The temperature is rising again at Nine Island Avenue, Belle Isle’s biggest condo.
Two weeks ago, the board approved a $3.5 million assessment for its 274 unit owners. The money will be used to repair the building’s failing pool deck; the controversy is over the length of time unit owners will have to pay their tab, which ranges from roughly $1,100 a month to $2,500 a month (even more for penthouse unit owners), depending on unit size, for eight months.
Many unit owners — and a board member or two — have complained the payments are too large over too compressed a time frame. It’s become a key issue in the upcoming condo board election, which happens March 9.

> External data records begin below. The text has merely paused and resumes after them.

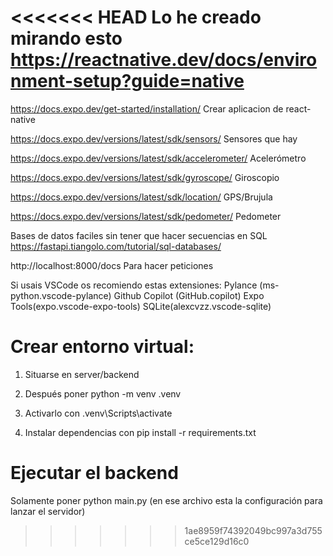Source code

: <<<<<<< HEAD
Lo he creado mirando esto https://reactnative.dev/docs/environment-setup?guide=native
=======
https://docs.expo.dev/get-started/installation/ Crear aplicacion de react-native

https://docs.expo.dev/versions/latest/sdk/sensors/ Sensores que hay

https://docs.expo.dev/versions/latest/sdk/accelerometer/ Acelerómetro

https://docs.expo.dev/versions/latest/sdk/gyroscope/ Giroscopio

https://docs.expo.dev/versions/latest/sdk/location/ GPS/Brujula

https://docs.expo.dev/versions/latest/sdk/pedometer/ Pedometer

Bases de datos faciles sin tener que hacer secuencias en SQL
https://fastapi.tiangolo.com/tutorial/sql-databases/

http://localhost:8000/docs Para hacer peticiones

Si usais VSCode os recomiendo estas extensiones:
Pylance (ms-python.vscode-pylance)
Github Copilot (GitHub.copilot)
Expo Tools(expo.vscode-expo-tools)
SQLite(alexcvzz.vscode-sqlite)

# Crear entorno virtual:

1. Situarse en server/backend

2. Después poner python -m venv .venv

3. Activarlo con .venv\Scripts\activate

4. Instalar dependencias con pip install -r requirements.txt

# Ejecutar el backend

Solamente poner python main.py (en ese archivo esta la configuración para lanzar el servidor)
>>>>>>> 1ae8959f74392049bc997a3d755ce5ce129d16c0
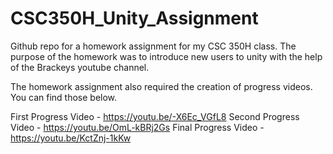 # CSC350H_Unity_Assignment
Github repo for a homework assignment for my CSC 350H class. The purpose of the homework was to introduce new users to unity with the help of the Brackeys youtube channel.

The homework assignment also required the creation of progress videos. You can find those below.

First Progress Video - https://youtu.be/-X6Ec_VGfL8
Second Progress Video - https://youtu.be/OmL-kBRj2Gs
Final Progress Video - https://youtu.be/KctZnj-1kKw
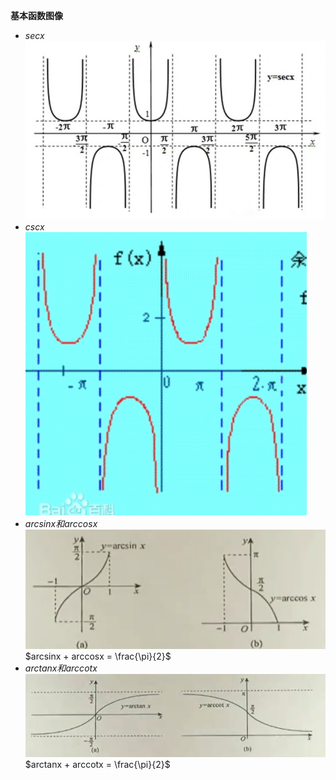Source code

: **基本函数图像**  
- $sec x$
![](../../picture/secx图像.png)
- $csc x$
![](../../picture/cscx图像.png)
- $arcsinx 和 arccosx$ 
![](../../picture/arcsinxarccosx.png)  
$arcsinx + arccosx = \frac{\pi}{2}$
- $arctanx 和 arccotx$  
![](../../picture/arctanxarccotx.png)
$arctanx + arccotx = \frac{\pi}{2}$
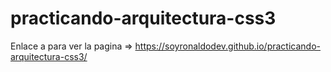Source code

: # practicando-arquitectura-css3


Enlace a para ver la pagina => https://soyronaldodev.github.io/practicando-arquitectura-css3/
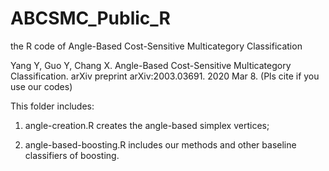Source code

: # ABCSMC_Public_R
the R code of Angle-Based Cost-Sensitive Multicategory Classification

Yang Y, Guo Y, Chang X. Angle-Based Cost-Sensitive Multicategory Classification. arXiv preprint arXiv:2003.03691. 2020 Mar 8. (Pls cite if you use our codes)


This folder includes:

1. angle-creation.R creates the angle-based simplex vertices;

2. angle-based-boosting.R includes our methods and other baseline classifiers of boosting.
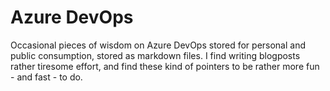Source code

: # Azure DevOps
Occasional pieces of wisdom on Azure DevOps stored for personal and public consumption, stored as markdown files. I find writing blogposts rather tiresome effort, and find these kind of pointers to be rather more fun - and fast - to do.
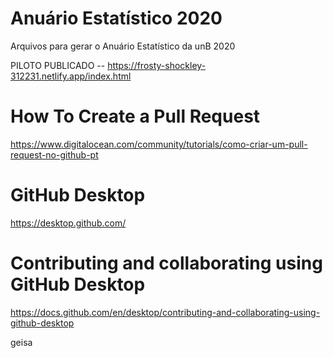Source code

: # Anuário Estatístico 2020
Arquivos para gerar o Anuário Estatístico da unB 2020


PILOTO PUBLICADO -- https://frosty-shockley-312231.netlify.app/index.html


# How To Create a Pull Request
https://www.digitalocean.com/community/tutorials/como-criar-um-pull-request-no-github-pt

# GitHub Desktop
https://desktop.github.com/

# Contributing and collaborating using GitHub Desktop
https://docs.github.com/en/desktop/contributing-and-collaborating-using-github-desktop

geisa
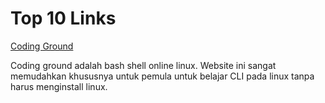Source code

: # Top 10 Links

[Coding Ground](https://www.tutorialspoint.com/unix_terminal_online.php)

Coding ground adalah bash shell online linux. Website ini sangat memudahkan
khususnya untuk pemula untuk belajar CLI pada linux tanpa harus menginstall linux.  
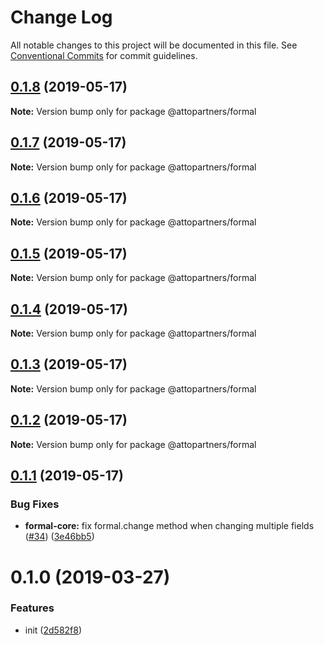 # Change Log

All notable changes to this project will be documented in this file.
See [Conventional Commits](https://conventionalcommits.org) for commit guidelines.

## [0.1.8](https://github.com/attopartners/formal/compare/v0.1.7...v0.1.8) (2019-05-17)

**Note:** Version bump only for package @attopartners/formal

## [0.1.7](https://github.com/attopartners/formal/compare/v0.1.6...v0.1.7) (2019-05-17)

**Note:** Version bump only for package @attopartners/formal

## [0.1.6](https://github.com/attopartners/formal/compare/v0.1.5...v0.1.6) (2019-05-17)

**Note:** Version bump only for package @attopartners/formal

## [0.1.5](https://github.com/attopartners/formal/compare/v0.1.4...v0.1.5) (2019-05-17)

**Note:** Version bump only for package @attopartners/formal

## [0.1.4](https://github.com/attopartners/formal/compare/v0.1.3...v0.1.4) (2019-05-17)

**Note:** Version bump only for package @attopartners/formal

## [0.1.3](https://github.com/attopartners/formal/compare/v0.1.2...v0.1.3) (2019-05-17)

**Note:** Version bump only for package @attopartners/formal

## [0.1.2](https://github.com/attopartners/formal/compare/v0.1.1...v0.1.2) (2019-05-17)

**Note:** Version bump only for package @attopartners/formal

## [0.1.1](https://github.com/attopartners/formal/compare/v0.1.0...v0.1.1) (2019-05-17)

### Bug Fixes

- **formal-core:** fix formal.change method when changing multiple fields ([#34](https://github.com/attopartners/formal/issues/34)) ([3e46bb5](https://github.com/attopartners/formal/commit/3e46bb5))

# 0.1.0 (2019-03-27)

### Features

- init ([2d582f8](https://github.com/kevinwolfcr/formal/commit/2d582f8))
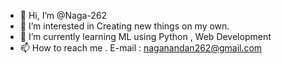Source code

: - 👋 Hi, I’m @Naga-262
- 👀 I’m interested in Creating new things on my own.
- 🌱 I’m currently learning ML using Python , Web Development
- 📫 How to reach me . E-mail : naganandan262@gmail.com

<!---
Naga-262/Naga-262 is a ✨ special ✨ repository because its `README.md` (this file) appears on your GitHub profile.
You can click the Preview link to take a look at your changes.
--->
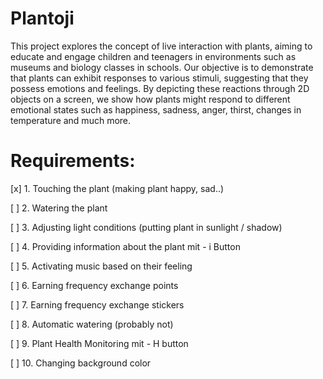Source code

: # Plantoji

This project explores the concept of live interaction with plants, aiming to educate and engage children and teenagers in environments such as museums and biology classes in schools. Our objective is to demonstrate that plants can exhibit responses to various stimuli, suggesting that they possess emotions and feelings. By depicting these reactions through 2D objects on a screen, we show how plants might respond to different emotional states such as happiness, sadness, anger, thirst, changes in temperature and much more.

# Requirements:
[x] 1. Touching the plant (making plant happy, sad..)

[ ] 2. Watering the plant

[ ] 3. Adjusting light conditions (putting plant in sunlight / shadow)

[ ] 4. Providing information about the plant mit - i Button 

[ ] 5. Activating music based on their feeling

[ ] 6. Earning frequency exchange points

[ ] 7. Earning frequency exchange stickers

[ ] 8. Automatic watering (probably not)

[ ] 9. Plant Health Monitoring mit - H button

[ ] 10. Changing background color 

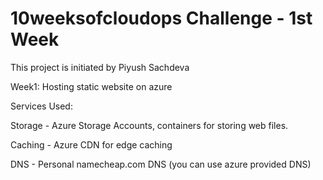 # 10weeksofcloudops Challenge - 1st Week
This project is initiated by Piyush Sachdeva

Week1: Hosting static website on azure

Services Used:

Storage - Azure Storage Accounts, containers for storing web files.

Caching - Azure CDN for edge caching

DNS - Personal namecheap.com DNS (you can use azure provided DNS)
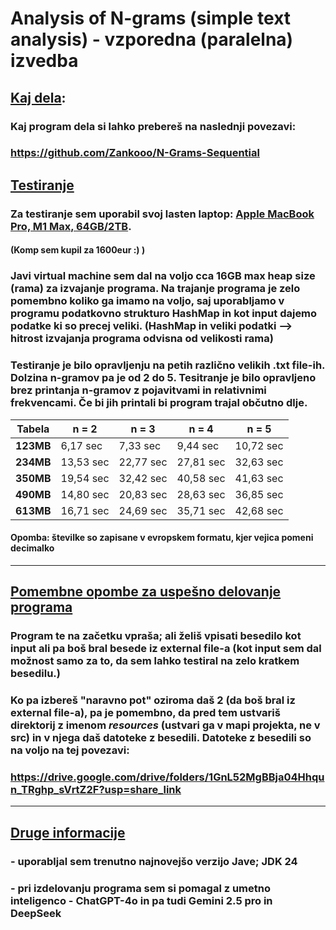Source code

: # Analysis of N-grams (simple text analysis) - vzporedna (paralelna) izvedba 

## <ins>Kaj dela</ins>:
### Kaj program dela si lahko prebereš na naslednji povezavi:
### https://github.com/Zankooo/N-Grams-Sequential

## <ins> Testiranje </ins>
### Za testiranje sem uporabil svoj lasten laptop: <ins>Apple MacBook Pro, M1 Max, 64GB/2TB</ins>. 
#### (Komp sem kupil za 1600eur :) )
### Javi virtual machine sem dal na voljo cca 16GB max heap size (rama) za izvajanje programa. Na trajanje programa je zelo pomembno koliko ga imamo na voljo, saj uporabljamo v programu podatkovno strukturo HashMap in kot input dajemo podatke ki so precej veliki. (HashMap in veliki podatki --> hitrost izvajanja programa odvisna od velikosti rama)</ins>
### Testiranje je bilo opravljenju na petih različno velikih .txt file-ih. Dolzina n-gramov pa je od 2 do 5. Tesitranje je bilo opravljeno brez printanja n-gramov z pojavitvami in relativnimi frekvencami. Če bi jih printali bi program trajal občutno dlje.  


| Tabela    | n = 2     | n = 3     | n = 4     | n = 5     |
|-----------|-----------|-----------|-----------|-----------|
| **123MB** | 6,17 sec  | 7,33 sec  | 9,44 sec  | 10,72 sec |
| **234MB** | 13,53 sec | 22,77 sec | 27,81 sec | 32,63 sec |
| **350MB** | 19,54 sec | 32,42 sec | 40,58 sec | 41,63 sec |
| **490MB** | 14,80 sec | 20,83 sec | 28,63 sec | 36,85 sec |
| **613MB** | 16,71 sec | 24,69 sec | 35,71 sec | 42,68 sec |

#### Opomba: številke so zapisane v evropskem formatu, kjer vejica pomeni decimalko

<hr>

## <ins>Pomembne opombe za uspešno delovanje programa</ins>
### Program te na začetku vpraša; ali želiš vpisati besedilo kot input ali pa boš bral besede iz external file-a (kot input sem dal možnost samo za to, da sem lahko testiral na zelo kratkem besedilu.)
### Ko pa izbereš "naravno pot" oziroma daš 2 (da boš bral iz external file-a), pa je pomembno, da pred tem ustvariš direktorij z imenom *resources* (ustvari ga v mapi projekta, ne v src) in v njega daš datoteke z besedili. Datoteke z besedili so na voljo na tej povezavi:
### https://drive.google.com/drive/folders/1GnL52MgBBja04Hhqun_TRghp_sVrtZ2F?usp=share_link

<hr>


## <ins>Druge informacije</ins>
### - uporabljal sem trenutno najnovejšo verzijo Jave; JDK 24
### - pri izdelovanju programa sem si pomagal z umetno inteligenco - ChatGPT-4o in pa tudi Gemini 2.5 pro in DeepSeek

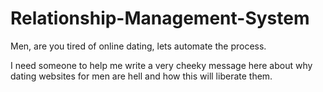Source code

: # Relationship-Management-System

Men, are you tired of online dating, lets automate the process.

I need someone to help me write a very cheeky message here about why dating websites for men are hell and how this will liberate them.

To gain some perspective, your Belle Isle Blog asked the leaders at Belle Plaza, 20 Island Ave., and Costa Brava, 10 Island Ave., how they structured their recent assessments.
Here is what we learned:
At Belle Plaza, board president Scott Diffenderfer said his building just ended an assessment to pay for work needed for its 40-year recertification, seawall repair, a new cooling tower and chiller and other incidentals. The cost for $1.2 million, and the building has 226 units.
“The assessment started in January of 2009. Our management company advised us to spread payments over one year, but we decided to give people two years to pay it off because of the difficult economic times everyone was facing two years ago.
“We charged a nominal interest rate to those who chose to pay over time, around 7.5 percent.”
Some homeowners, Diffenderfer said, paid in full up front. “Total assessments ranged between $3,500 and $10,000 a unit, total. Everyone else paid over two years, and paid some interest.”
At Costa Brava, president Nellie Barrios said the building has had three assessments in recent years.
“The first one was for 60 months — too long for cash flow issues. The second was for I think three years ($200-$300 per month) and the third was for 24 months (about $300-$400 per month), she said, though she isn’t sure of the precise totals per unit.
“Given the time that is required for the bids, the permits, and the work, I think you might be safe in spreading it out for 12 months possibly 18 but you would have to know how far along in the design, permitting etc. they are at — and EVERYTHING takes longer than you could ever anticipate.”
Diffenderfer said he felt the eight-month payback period would “be impossible for many of our residents.”